(Pictures paired with source code)
■ ■ ■

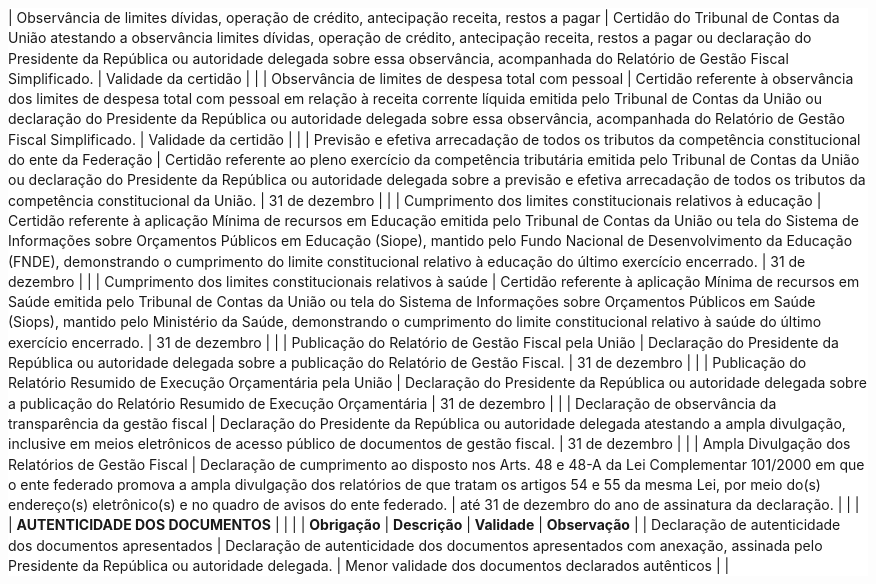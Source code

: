 | Observância de limites dívidas, operação de crédito, antecipação receita, restos a pagar | Certidão do Tribunal de Contas da União atestando a observância limites dívidas, operação de crédito, antecipação receita, restos a pagar ou declaração do Presidente da República ou autoridade delegada sobre essa observância, acompanhada do Relatório de Gestão Fiscal Simplificado. | Validade da certidão |  |
| Observância de limites de despesa total com pessoal | Certidão referente à observância dos limites de despesa total com pessoal em relação à receita corrente líquida emitida pelo Tribunal de Contas da União ou declaração do Presidente da República ou autoridade delegada sobre essa observância, acompanhada do Relatório de Gestão Fiscal Simplificado. | Validade da certidão |  |
| Previsão e efetiva arrecadação de todos os tributos da competência constitucional do ente da Federação | Certidão referente ao pleno exercício da competência tributária emitida pelo Tribunal de Contas da União ou declaração do Presidente da República ou autoridade delegada sobre a previsão e efetiva arrecadação de todos os tributos da competência constitucional da União. | 31 de dezembro |  |
| Cumprimento dos limites constitucionais relativos à educação | Certidão referente à aplicação Mínima de recursos em Educação emitida pelo Tribunal de Contas da União ou tela do Sistema de Informações sobre Orçamentos Públicos em Educação \(Siope\), mantido pelo Fundo Nacional de Desenvolvimento da Educação \(FNDE\), demonstrando o cumprimento do limite constitucional relativo à educação do último exercício encerrado. | 31 de dezembro |  |
| Cumprimento dos limites constitucionais relativos à saúde | Certidão referente à aplicação Mínima de recursos em Saúde emitida pelo Tribunal de Contas da União ou tela do Sistema de Informações sobre Orçamentos Públicos em Saúde \(Siops\), mantido pelo Ministério da Saúde, demonstrando o cumprimento do limite constitucional relativo à saúde do último exercício encerrado. | 31 de dezembro |  |
| Publicação do Relatório de Gestão Fiscal pela União | Declaração do Presidente da República ou autoridade delegada sobre a publicação do Relatório de Gestão Fiscal. | 31 de dezembro |  |
| Publicação do Relatório Resumido de Execução Orçamentária pela União | Declaração do Presidente da República ou autoridade delegada sobre a publicação do Relatório Resumido de Execução Orçamentária | 31 de dezembro |  |
| Declaração de observância da transparência da gestão fiscal | Declaração do Presidente da República ou autoridade delegada atestando a ampla divulgação, inclusive em meios eletrônicos de acesso público de documentos de gestão fiscal. | 31 de dezembro |  |
| Ampla Divulgação dos Relatórios de Gestão Fiscal | Declaração de cumprimento ao disposto nos Arts. 48 e 48-A da Lei Complementar 101/2000 em que o ente federado promova a ampla divulgação dos relatórios de que tratam os artigos 54 e 55 da mesma Lei, por meio do\(s\) endereço\(s\) eletrônico\(s\) e no quadro de avisos do ente federado. | até 31 de dezembro do ano de assinatura da declaração. |  |
|  | **AUTENTICIDADE DOS DOCUMENTOS** |  |  |
| **Obrigação** | **Descrição** | **Validade** | **Observação** |
| Declaração de autenticidade dos documentos apresentados | Declaração de autenticidade dos documentos apresentados com anexação, assinada pelo Presidente da República ou autoridade delegada. | Menor validade dos documentos declarados autênticos |  |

■ ■ ■

▸ About this task
From the data above, report how many lines hold the word "cumprimento", answering with the number by itself.

▸ Solution to this exercise
3